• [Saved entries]
┄┄┄┄┄┄┄┄┄┄┄┄┄┄┄┄┄┄┄┄

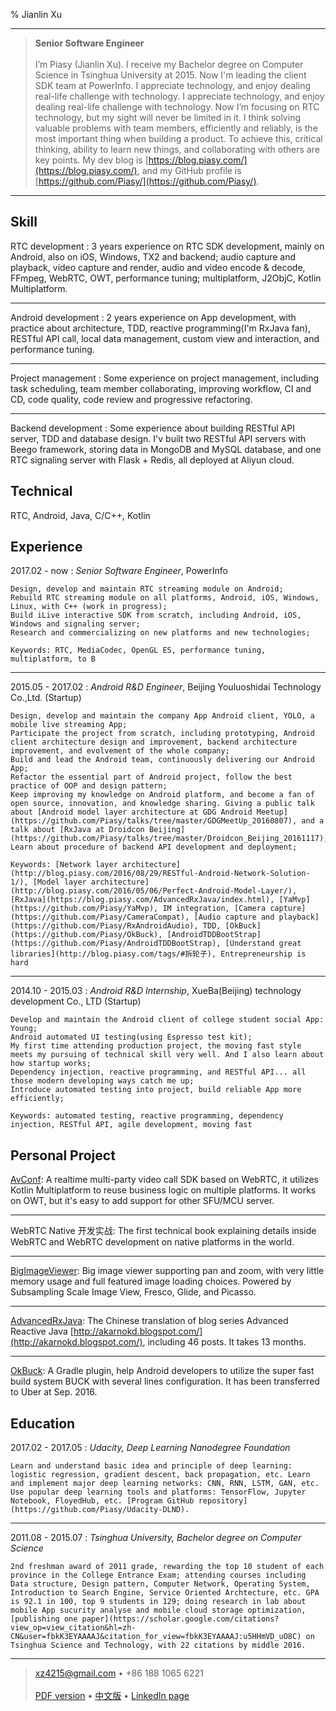 % Jianlin Xu

----

> **Senior Software Engineer**
> \
> \
> I’m Piasy (Jianlin Xu). I receive my Bachelor degree on Computer Science in Tsinghua University at 2015.
> Now I'm leading the client SDK team at PowerInfo.
> I appreciate technology, and enjoy dealing real-life challenge with technology.
> I appreciate technology, and enjoy dealing real-life challenge with technology. Now I’m focusing on RTC technology, but my sight will never be limited in it.
> I think solving valuable problems with team members, efficiently and reliably, is the most important thing when building a product.
> To achieve this, critical thinking, ability to learn new things, and collaborating with others are key points.
> My dev blog is [https://blog.piasy.com/](https://blog.piasy.com/), and my GitHub profile is [https://github.com/Piasy/](https://github.com/Piasy/).

----

Skill
-------------------------

RTC development
:   3 years experience on RTC SDK development, mainly on Android, also on iOS, Windows, TX2 and backend; audio capture and playback, video capture and render, audio and video encode & decode, FFmpeg, WebRTC, OWT, performance tuning; multiplatform, J2ObjC, Kotlin Multiplatform.

----

Android development
:   2 years experience on App development, with practice about architecture, TDD, reactive programming(I'm RxJava fan), RESTful API call, local data management, custom view and interaction, and performance tuning.

----

Project management
:   Some experience on project management, including task scheduling, team member collaborating, improving workflow, CI and CD, code quality, code review and progressive refactoring.

----

Backend development
:   Some experience about building RESTful API server, TDD and database design. I'v built two RESTful API servers with Beego framework, storing data in MongoDB and MySQL database, and one RTC signaling server with Flask + Redis, all deployed at Aliyun cloud.

Technical
-------------------------

RTC, Android, Java, C/C++, Kotlin

Experience
--------------------

2017.02 - now
:   *Senior Software Engineer*, PowerInfo

    Design, develop and maintain RTC streaming module on Android;  
    Rebuild RTC streaming module on all platforms, Android, iOS, Windows, Linux, with C++ (work in progress);  
    Build iLive interactive SDK from scratch, including Android, iOS, Windows and signaling server;  
    Research and commercializing on new platforms and new technologies;  

    Keywords: RTC, MediaCodec, OpenGL ES, performance tuning, multiplatform, to B

----

2015.05 - 2017.02
:   *Android R&D Engineer*, Beijing Youluoshidai Technology Co.,Ltd. (Startup)

    Design, develop and maintain the company App Android client, YOLO, a mobile live streaming App;  
    Participate the project from scratch, including prototyping, Android client architecture design and improvement, backend architecture improvement, and evolvement of the whole company;  
    Build and lead the Android team, continuously delivering our Android App;  
    Refactor the essential part of Android project, follow the best practice of OOP and design pattern;  
    Keep improving my knowledge on Android platform, and become a fan of open source, innovation, and knowledge sharing. Giving a public talk about [Android model layer architecture at GDG Android Meetup](https://github.com/Piasy/talks/tree/master/GDGMeetUp_20160807), and a talk about [RxJava at Droidcon Beijing](https://github.com/Piasy/talks/tree/master/Droidcon_Beijing_20161117);  
    Learn about procedure of backend API development and deployment;  

    Keywords: [Network layer architecture](http://blog.piasy.com/2016/08/29/RESTful-Android-Network-Solution-1/), [Model layer architecture](http://blog.piasy.com/2016/05/06/Perfect-Android-Model-Layer/), [RxJava](https://blog.piasy.com/AdvancedRxJava/index.html), [YaMvp](https://github.com/Piasy/YaMvp), IM integration, [Camera capture](https://github.com/Piasy/CameraCompat), [Audio capture and playback](https://github.com/Piasy/RxAndroidAudio), TDD, [OkBuck](https://github.com/Piasy/OkBuck), [AndroidTDDBootStrap](https://github.com/Piasy/AndroidTDDBootStrap), [Understand great libraries](http://blog.piasy.com/tags/#拆轮子), Entrepreneurship is hard

----

2014.10 - 2015.03
:   *Android R&D Internship*, XueBa(Beijing) technology development Co., LTD (Startup)

    Develop and maintain the Android client of college student social App: Young;  
    Android automated UI testing(using Espresso test kit);  
    My first time attending production project, the moving fast style meets my pursuing of technical skill very well. And I also learn about how startup works;  
    Dependency injection, reactive programming, and RESTful API... all those modern developing ways catch me up;  
    Introduce automated testing into project, build reliable App more efficiently;  

    Keywords: automated testing, reactive programming, dependency injection, RESTful API, agile development, moving fast

Personal Project
-------------------------

[AvConf](https://github.com/Piasy/AvConf): A realtime multi-party video call SDK based on WebRTC, it utilizes Kotlin Multiplatform to reuse business logic on multiple platforms. It works on OWT, but it's easy to add support for other SFU/MCU server.

----

WebRTC Native 开发实战: The first technical book explaining details inside WebRTC and WebRTC development on native platforms in the world.

----

[BigImageViewer](https://github.com/Piasy/BigImageViewer): Big image viewer supporting pan and zoom, with very little memory usage and full featured image loading choices. Powered by Subsampling Scale Image View, Fresco, Glide, and Picasso.

----

[AdvancedRxJava](https://github.com/Piasy/AdvancedRxJava): The Chinese translation of blog series Advanced Reactive Java  [http://akarnokd.blogspot.com/](http://akarnokd.blogspot.com/), including 46 posts. It takes 13 months.

----

[OkBuck](https://github.com/Piasy/OkBuck): A Gradle plugin, help Android developers to utilize the super fast build system BUCK with several lines configuration. It has been transferred to Uber at Sep. 2016.

Education
---------

2017.02 - 2017.05
:   *Udacity, Deep Learning Nanodegree Foundation*

    Learn and understand basic idea and principle of deep learning: logistic regression, gradient descent, back propagation, etc. Learn and implement major deep learning networks: CNN, RNN, LSTM, GAN, etc. Use popular deep learning tools and platforms: TensorFlow, Jupyter Notebook, FloyedHub, etc. [Program GitHub repository](https://github.com/Piasy/Udacity-DLND).

----

2011.08 - 2015.07
:   *Tsinghua University, Bachelor degree on Computer Science*

    2nd freshman award of 2011 grade, rewarding the top 10 student of each province in the College Entrance Exam; attending courses including Data structure, Design pattern, Computer Network, Operating System, Introduction to Search Engine, Service Oriented Archtecture, etc. GPA is 92.1 in 100, top 9 students in 129; doing research in lab about mobile App sucurity analyse and mobile cloud storage optimization, [publishing one paper](https://scholar.google.com/citations?view_op=view_citation&hl=zh-CN&user=fbkK3EYAAAAJ&citation_for_view=fbkK3EYAAAAJ:u5HHmVD_uO8C) on Tsinghua Science and Technology, with 22 citations by middle 2016.

----

> <xz4215@gmail.com> • +86 188 1065 6221\
> \
> [PDF version](piasy_resume_en.pdf) •
> [中文版](index.html) •
> [LinkedIn page](https://www.linkedin.com/in/piasy)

┄┄┄┄┄┄┄┄┄┄┄┄┄┄┄┄┄┄┄┄

• [Aim of the task]
Go through the records above and copy each line where "moving" is found.

• [Answer space]
    My first time attending production project, the moving fast style meets my pursuing of technical skill very well. And I also learn about how startup works;  
    Keywords: automated testing, reactive programming, dependency injection, RESTful API, agile development, moving fast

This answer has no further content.